— Action item —
From the records below, copy each line that has the word "badge" in it.

Stored data:
=== Begin Enclosure ===

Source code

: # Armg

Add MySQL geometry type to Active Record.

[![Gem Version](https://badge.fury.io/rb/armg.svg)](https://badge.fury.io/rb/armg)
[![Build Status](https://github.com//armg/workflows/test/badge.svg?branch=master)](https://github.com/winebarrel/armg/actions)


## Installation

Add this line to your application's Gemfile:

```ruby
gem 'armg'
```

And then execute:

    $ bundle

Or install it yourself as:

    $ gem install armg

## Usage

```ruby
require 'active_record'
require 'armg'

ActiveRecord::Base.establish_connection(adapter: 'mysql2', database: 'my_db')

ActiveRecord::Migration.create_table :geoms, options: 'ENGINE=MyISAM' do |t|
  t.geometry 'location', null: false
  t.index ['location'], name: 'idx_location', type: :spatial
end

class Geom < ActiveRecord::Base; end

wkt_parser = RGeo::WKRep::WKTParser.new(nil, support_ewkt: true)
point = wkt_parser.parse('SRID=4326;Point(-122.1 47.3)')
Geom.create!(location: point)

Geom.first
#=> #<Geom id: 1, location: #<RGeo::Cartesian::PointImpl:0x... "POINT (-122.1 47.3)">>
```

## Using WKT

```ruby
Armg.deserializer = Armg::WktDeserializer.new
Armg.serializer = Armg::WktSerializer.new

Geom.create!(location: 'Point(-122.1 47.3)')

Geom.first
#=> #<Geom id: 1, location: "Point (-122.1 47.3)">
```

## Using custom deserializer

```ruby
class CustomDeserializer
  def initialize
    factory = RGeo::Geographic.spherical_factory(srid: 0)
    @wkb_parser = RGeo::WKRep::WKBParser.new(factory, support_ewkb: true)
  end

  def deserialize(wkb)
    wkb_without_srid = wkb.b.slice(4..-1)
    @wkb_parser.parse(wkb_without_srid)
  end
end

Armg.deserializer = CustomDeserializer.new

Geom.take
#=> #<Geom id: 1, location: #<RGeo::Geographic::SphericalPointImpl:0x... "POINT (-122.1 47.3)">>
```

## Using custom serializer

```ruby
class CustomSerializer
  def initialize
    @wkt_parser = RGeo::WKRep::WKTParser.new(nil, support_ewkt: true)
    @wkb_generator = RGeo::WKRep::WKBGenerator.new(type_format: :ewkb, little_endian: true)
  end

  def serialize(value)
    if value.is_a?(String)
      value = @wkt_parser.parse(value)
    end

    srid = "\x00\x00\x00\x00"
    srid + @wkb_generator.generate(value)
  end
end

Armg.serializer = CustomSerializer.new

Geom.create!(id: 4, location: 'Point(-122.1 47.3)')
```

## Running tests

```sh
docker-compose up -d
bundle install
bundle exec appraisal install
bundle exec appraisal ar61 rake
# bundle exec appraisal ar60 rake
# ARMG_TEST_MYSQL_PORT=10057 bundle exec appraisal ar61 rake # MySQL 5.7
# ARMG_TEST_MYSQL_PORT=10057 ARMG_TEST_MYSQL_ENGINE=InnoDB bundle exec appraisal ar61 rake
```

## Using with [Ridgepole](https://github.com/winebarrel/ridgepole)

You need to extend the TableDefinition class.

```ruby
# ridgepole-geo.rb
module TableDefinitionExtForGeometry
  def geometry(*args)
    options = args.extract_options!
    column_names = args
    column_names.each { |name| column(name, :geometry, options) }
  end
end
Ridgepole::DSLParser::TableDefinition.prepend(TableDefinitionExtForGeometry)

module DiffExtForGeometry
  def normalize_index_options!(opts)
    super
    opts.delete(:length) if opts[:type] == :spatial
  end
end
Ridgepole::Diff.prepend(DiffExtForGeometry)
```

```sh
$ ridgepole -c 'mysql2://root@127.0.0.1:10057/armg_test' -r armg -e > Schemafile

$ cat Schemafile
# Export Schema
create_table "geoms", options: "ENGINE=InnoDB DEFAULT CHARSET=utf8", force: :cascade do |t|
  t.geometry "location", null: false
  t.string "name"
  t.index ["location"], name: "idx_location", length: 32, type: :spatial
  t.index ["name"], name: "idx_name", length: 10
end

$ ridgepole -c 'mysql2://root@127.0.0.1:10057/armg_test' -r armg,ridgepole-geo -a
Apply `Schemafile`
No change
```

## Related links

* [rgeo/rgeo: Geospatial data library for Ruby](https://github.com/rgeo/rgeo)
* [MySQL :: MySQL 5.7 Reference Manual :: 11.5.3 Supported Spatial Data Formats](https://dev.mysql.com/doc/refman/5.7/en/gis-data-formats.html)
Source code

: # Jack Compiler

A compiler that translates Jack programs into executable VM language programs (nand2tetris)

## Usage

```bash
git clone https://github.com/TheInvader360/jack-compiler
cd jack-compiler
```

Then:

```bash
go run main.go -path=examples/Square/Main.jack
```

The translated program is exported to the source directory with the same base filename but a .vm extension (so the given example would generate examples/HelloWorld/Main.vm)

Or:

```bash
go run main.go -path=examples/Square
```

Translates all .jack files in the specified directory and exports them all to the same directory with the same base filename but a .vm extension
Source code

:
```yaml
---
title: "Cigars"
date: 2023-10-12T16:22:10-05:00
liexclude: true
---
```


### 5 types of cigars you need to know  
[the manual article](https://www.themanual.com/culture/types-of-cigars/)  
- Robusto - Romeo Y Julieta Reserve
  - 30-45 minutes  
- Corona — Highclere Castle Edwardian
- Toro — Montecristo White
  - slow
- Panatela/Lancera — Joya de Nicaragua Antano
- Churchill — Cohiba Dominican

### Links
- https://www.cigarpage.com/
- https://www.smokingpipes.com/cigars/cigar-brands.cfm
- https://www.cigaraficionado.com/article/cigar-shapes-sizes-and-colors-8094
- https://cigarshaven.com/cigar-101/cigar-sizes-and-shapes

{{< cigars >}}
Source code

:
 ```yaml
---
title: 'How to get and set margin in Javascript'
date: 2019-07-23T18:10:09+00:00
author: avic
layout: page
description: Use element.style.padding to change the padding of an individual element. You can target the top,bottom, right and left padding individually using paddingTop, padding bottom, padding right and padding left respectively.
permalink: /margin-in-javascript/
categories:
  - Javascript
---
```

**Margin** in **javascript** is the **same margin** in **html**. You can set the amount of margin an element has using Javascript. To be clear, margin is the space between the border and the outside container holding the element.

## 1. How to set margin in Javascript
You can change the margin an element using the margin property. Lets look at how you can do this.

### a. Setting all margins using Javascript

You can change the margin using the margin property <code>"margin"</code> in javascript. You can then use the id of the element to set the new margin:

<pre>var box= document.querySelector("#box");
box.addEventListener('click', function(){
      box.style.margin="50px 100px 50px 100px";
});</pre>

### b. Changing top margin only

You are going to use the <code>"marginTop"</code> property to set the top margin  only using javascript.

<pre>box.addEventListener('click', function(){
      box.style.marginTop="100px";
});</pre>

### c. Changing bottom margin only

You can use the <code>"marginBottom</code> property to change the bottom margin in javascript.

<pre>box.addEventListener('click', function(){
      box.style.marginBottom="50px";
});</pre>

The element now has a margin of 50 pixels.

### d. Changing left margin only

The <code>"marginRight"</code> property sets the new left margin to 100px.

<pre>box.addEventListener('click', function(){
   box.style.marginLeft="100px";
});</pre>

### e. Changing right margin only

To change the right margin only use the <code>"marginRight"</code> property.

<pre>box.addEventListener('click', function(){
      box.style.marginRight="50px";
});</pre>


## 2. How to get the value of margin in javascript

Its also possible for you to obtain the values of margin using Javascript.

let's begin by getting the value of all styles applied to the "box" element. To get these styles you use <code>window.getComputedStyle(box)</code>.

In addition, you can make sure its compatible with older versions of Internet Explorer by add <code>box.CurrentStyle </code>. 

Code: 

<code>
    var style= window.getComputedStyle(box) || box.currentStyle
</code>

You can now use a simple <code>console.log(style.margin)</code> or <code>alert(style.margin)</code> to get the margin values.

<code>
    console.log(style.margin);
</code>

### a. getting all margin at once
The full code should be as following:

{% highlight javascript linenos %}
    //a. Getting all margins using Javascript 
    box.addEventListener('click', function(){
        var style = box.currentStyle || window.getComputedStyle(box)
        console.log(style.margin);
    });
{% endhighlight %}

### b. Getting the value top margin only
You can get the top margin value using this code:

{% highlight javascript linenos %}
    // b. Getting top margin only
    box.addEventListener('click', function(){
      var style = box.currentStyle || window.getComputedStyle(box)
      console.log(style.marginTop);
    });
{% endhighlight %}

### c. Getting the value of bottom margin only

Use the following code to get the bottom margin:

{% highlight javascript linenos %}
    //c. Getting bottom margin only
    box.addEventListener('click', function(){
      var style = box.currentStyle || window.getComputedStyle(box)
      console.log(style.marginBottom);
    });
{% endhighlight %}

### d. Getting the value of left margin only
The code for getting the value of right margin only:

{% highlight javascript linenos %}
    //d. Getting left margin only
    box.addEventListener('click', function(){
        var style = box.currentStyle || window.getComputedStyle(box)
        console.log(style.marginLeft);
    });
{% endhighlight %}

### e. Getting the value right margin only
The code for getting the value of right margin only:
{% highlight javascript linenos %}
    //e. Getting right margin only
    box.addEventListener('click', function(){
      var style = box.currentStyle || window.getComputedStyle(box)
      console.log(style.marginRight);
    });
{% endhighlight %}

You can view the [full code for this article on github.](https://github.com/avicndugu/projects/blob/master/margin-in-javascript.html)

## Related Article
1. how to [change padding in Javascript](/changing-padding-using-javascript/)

=== End Enclosure ===

— Expected answer —
[![Gem Version](https://badge.fury.io/rb/armg.svg)](https://badge.fury.io/rb/armg)
[![Build Status](https://github.com//armg/workflows/test/badge.svg?branch=master)](https://github.com/winebarrel/armg/actions)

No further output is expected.